A single number is the answer here: how many lines below include "mapsto"?

The data |
******************************

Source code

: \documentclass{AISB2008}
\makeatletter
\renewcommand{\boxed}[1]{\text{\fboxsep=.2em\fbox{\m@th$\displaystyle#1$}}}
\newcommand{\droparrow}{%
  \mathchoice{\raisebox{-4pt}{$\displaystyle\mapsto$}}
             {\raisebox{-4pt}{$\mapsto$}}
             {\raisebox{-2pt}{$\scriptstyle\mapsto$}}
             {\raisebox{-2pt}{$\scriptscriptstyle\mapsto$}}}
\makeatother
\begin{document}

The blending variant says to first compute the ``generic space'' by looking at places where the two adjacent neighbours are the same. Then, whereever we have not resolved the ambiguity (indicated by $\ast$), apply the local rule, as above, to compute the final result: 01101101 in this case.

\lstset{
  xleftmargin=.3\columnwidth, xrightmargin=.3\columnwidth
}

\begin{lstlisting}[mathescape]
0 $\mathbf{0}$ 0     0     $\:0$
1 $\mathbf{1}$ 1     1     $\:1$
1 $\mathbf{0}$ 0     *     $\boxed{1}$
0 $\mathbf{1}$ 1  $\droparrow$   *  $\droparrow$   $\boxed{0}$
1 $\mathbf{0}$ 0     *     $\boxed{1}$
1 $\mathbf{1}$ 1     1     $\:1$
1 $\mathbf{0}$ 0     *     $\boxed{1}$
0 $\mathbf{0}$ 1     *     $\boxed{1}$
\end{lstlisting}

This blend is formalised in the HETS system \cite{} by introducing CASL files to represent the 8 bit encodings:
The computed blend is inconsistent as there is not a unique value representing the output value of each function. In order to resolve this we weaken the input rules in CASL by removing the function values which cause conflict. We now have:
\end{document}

******************************

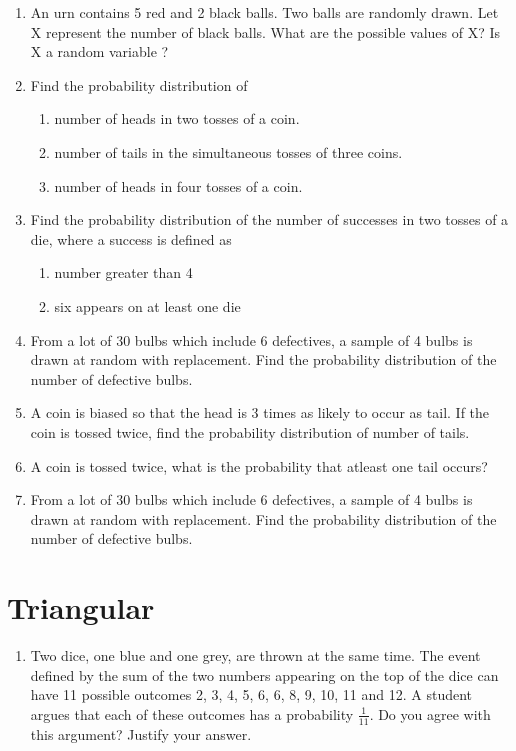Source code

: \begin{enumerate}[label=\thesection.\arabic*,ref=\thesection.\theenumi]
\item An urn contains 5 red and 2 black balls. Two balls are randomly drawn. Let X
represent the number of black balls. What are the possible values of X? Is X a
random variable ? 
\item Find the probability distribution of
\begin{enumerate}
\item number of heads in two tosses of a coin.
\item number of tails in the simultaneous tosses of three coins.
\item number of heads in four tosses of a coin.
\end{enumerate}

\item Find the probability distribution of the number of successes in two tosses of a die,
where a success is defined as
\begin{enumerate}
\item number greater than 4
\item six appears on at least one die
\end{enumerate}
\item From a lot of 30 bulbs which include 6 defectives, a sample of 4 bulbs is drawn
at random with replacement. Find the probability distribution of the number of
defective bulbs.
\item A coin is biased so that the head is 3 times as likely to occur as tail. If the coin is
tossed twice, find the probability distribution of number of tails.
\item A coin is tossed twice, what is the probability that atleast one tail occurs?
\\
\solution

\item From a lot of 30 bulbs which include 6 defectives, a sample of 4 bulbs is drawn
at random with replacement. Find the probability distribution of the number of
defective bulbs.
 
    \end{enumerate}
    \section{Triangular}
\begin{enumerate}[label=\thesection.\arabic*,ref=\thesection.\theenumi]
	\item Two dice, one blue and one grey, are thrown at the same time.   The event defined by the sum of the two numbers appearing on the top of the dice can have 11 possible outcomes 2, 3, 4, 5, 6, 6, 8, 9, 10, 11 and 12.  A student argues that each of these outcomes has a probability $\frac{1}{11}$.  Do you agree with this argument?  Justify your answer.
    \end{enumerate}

******************************

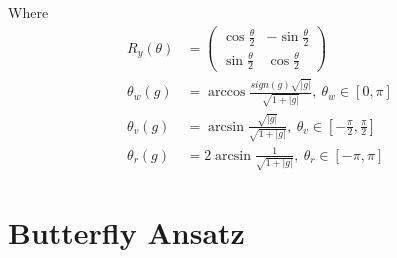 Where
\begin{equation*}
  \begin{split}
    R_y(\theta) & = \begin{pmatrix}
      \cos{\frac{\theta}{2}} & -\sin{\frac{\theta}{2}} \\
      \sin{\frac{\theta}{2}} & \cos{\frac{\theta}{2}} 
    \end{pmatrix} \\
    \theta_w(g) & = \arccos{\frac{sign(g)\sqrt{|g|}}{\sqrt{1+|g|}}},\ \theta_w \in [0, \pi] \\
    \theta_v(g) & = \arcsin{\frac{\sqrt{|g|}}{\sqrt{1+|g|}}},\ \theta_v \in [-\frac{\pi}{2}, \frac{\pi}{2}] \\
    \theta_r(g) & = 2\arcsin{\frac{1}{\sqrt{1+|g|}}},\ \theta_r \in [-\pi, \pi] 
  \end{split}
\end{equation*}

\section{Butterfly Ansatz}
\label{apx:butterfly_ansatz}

******************************

Output below | 4